Problem description =>
Pick out all lines of the entries that include the word "some" and copy them.

Items from a data source:
^^^^^^^^^^^^^^^^
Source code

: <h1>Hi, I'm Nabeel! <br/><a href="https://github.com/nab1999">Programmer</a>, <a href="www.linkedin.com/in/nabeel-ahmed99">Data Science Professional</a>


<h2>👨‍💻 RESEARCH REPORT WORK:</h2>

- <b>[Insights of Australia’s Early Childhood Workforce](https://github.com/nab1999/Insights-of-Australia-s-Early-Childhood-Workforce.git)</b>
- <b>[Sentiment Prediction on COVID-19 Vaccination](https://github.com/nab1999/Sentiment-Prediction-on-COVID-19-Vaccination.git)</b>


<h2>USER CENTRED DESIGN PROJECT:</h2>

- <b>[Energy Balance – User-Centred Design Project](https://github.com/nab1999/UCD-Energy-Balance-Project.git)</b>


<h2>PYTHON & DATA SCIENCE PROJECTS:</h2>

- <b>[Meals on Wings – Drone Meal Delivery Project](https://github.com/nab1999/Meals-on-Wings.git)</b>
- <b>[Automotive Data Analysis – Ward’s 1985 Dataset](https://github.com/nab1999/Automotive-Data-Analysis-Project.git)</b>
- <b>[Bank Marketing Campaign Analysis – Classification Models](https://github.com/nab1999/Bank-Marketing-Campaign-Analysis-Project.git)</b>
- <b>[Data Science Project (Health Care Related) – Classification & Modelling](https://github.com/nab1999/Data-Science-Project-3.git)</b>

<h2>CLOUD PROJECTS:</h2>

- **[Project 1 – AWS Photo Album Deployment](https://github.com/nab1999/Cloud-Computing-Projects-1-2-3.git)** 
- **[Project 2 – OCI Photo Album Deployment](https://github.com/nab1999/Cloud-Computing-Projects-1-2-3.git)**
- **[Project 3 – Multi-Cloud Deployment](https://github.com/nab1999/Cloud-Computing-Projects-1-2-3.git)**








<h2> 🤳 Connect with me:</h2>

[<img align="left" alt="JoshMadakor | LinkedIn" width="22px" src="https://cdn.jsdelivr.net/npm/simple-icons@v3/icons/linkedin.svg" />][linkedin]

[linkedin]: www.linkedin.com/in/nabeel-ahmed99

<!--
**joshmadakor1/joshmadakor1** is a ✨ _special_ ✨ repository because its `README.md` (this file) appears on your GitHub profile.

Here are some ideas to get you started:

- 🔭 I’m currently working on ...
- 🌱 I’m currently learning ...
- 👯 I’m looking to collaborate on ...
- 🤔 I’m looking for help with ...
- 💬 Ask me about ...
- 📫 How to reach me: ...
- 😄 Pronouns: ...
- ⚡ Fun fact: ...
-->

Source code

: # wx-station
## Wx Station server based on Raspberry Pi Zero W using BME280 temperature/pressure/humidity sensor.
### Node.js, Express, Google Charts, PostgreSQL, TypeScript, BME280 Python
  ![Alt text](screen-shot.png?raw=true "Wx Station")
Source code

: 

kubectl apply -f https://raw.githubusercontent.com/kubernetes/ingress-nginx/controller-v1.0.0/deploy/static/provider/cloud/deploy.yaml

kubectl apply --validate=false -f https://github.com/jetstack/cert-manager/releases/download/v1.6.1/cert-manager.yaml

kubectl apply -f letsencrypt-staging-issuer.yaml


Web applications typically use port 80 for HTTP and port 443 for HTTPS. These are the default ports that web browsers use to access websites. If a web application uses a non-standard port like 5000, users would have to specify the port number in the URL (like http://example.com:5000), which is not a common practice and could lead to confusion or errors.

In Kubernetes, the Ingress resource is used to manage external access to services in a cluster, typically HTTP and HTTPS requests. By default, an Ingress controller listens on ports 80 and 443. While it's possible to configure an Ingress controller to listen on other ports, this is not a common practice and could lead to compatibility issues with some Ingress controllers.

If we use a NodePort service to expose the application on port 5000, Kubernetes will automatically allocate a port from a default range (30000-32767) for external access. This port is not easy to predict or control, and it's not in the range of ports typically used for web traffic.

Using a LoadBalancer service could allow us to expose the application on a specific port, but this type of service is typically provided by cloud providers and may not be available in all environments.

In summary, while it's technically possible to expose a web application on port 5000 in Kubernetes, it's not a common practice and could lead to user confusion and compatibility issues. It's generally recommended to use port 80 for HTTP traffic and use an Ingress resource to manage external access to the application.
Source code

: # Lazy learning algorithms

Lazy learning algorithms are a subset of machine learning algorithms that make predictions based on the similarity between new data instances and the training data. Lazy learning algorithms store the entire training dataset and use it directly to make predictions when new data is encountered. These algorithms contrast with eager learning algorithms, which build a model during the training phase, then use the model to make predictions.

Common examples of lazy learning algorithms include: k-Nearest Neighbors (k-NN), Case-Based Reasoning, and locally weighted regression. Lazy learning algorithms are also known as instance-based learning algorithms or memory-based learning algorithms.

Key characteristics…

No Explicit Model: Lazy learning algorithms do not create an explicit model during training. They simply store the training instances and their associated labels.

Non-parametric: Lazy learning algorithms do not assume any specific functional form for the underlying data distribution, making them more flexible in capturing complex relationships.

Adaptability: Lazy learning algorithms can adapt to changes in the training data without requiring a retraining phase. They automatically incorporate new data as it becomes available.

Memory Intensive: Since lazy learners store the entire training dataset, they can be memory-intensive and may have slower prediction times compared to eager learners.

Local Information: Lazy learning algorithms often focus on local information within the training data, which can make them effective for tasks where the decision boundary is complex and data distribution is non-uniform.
^^^^^^^^^^^^^^^^
Solution to this problem =>
Here are some ideas to get you started:
In Kubernetes, the Ingress resource is used to manage external access to services in a cluster, typically HTTP and HTTPS requests. By default, an Ingress controller listens on ports 80 and 443. While it's possible to configure an Ingress controller to listen on other ports, this is not a common practice and could lead to compatibility issues with some Ingress controllers.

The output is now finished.